He cashed that check, and told me last night on the phone that about half the
money was his because he paid for the warranty "out of his pocket" (a
warranty I didn't want).  Bull!  He had six and a half grand of mine to play
around with.  I paid him up front because my friend kept telling me how great
and professional he was, and how he needed money for his family because he
was in a tight spot.

I've known this girlfriend most of my life, so I paid him up front (big
mistake -- my stupid bad).  That was a lot of the money my Mom left me.  He
was going to do other things in the house, but I just wanted him out.
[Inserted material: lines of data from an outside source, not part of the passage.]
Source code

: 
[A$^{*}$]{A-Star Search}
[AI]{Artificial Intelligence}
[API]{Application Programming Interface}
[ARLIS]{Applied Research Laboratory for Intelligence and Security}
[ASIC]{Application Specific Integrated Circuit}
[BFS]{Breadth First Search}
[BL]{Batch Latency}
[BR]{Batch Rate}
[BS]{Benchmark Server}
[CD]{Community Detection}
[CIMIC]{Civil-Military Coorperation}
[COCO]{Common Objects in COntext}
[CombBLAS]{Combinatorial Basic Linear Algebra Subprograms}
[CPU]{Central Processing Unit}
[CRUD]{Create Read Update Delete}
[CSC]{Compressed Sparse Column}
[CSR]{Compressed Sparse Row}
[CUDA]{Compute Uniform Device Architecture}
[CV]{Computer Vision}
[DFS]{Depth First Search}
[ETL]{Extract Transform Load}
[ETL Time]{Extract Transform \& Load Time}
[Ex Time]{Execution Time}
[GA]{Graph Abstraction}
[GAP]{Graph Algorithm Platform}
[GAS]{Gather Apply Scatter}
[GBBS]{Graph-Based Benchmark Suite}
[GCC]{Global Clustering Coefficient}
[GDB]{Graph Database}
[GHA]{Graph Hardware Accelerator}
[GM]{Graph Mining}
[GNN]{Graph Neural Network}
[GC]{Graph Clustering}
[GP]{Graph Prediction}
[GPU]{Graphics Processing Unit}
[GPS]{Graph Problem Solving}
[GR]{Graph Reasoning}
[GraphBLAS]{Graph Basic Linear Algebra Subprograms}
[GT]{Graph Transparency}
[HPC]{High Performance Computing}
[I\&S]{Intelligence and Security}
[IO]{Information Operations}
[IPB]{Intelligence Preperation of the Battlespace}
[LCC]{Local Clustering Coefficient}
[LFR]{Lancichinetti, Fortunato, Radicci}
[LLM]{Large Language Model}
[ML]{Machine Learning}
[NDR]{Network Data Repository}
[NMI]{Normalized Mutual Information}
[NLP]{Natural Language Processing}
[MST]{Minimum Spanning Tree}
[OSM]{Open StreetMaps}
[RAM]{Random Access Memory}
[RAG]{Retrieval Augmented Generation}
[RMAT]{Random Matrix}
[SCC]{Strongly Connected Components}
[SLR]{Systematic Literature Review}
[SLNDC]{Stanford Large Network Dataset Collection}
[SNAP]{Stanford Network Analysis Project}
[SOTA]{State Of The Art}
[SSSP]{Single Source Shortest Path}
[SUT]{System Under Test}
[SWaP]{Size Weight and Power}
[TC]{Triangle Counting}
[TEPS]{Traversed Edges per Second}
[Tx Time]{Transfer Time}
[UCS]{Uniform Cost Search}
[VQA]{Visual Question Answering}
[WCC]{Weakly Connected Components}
Because
my best friend (who recommended him) is kind of in the middle of all this, I
just let him go after he painted the house.  He didn't even finish that,
didn't paint the closets, kitchen, or one room.  He painted right over
patched places where nails had been without sanding the patched places.  In
fact, his painting mistakes were too numerous to mention.  You should see
what he thinks passes for cut-in work.

I just wanted him out of my house, after I could get as much work out of him
as possible.  I was so drained from his incessant whining every time he came,
that I was mentally beat.  I wanted to take this year to get my act together,
and to take care of my mental health.  He invaded an important time in my
life.  He would bring his daughter to help, and she didn't know what she was
doing with a paint brush either.  She's also the apple that didn't fall far
from the tree.  She's just as much a whiner as her Dad is.  When they came,
they just took me apart, and I didn't know what to do. As I said, I paid him
up front (fool that I was).

I love my friend who recommended him, we've been friends since second grade
(we're both 43 now), so it isn't worth it to me to make a big stink.  She
honestly thought he was going to "do right" by me (as my Mom would have
said).

You know what?  That whiny jerk was never going to call me to tell me he got
that check.  He was going to keep all that money.  I was so mad on the phone
last night, that I said, "I'll tell you what Mike.  You figure out what you
think is yours, send me the rest, and let's never, ever talk again.  I mean
NEVER!"  Then I hung up.  Then I called him again and said, "Don't you bother
Ann about this either."  I found out that he'd been complaining to her (my
aforementioned friend) all along that he had gone over budget, and he was
blaming me for that.  That's bull too.  All of that is a long story.  I'm
just glad he's out of my house.

I called a professional painter to come and assess the price for fixing
Mike's bad work.  When we first talked on the phone, he told me that he got a
lot of his work fixing "friends of friends" paint job mistakes.  As it turns
out, I could have had a totally professional job for less than half the price
I paid Mike. He did a few other things for me while he was here, but those
things still don't add up to $6,500.00.

I don't blame my friend.  She really was trying to do me a favor, and I
haven't bothered her about it.  I'm the one who hired him -- it's my problem.
 He did some siding work for her, and it to be honest, it looked okay to me.
That, I think, was her basis for recommending him, and my basis for hiring
him.  I just didn't know what a jerk he was, or that he wasn't a painter.  I
didn't think he'd rip me off like this either.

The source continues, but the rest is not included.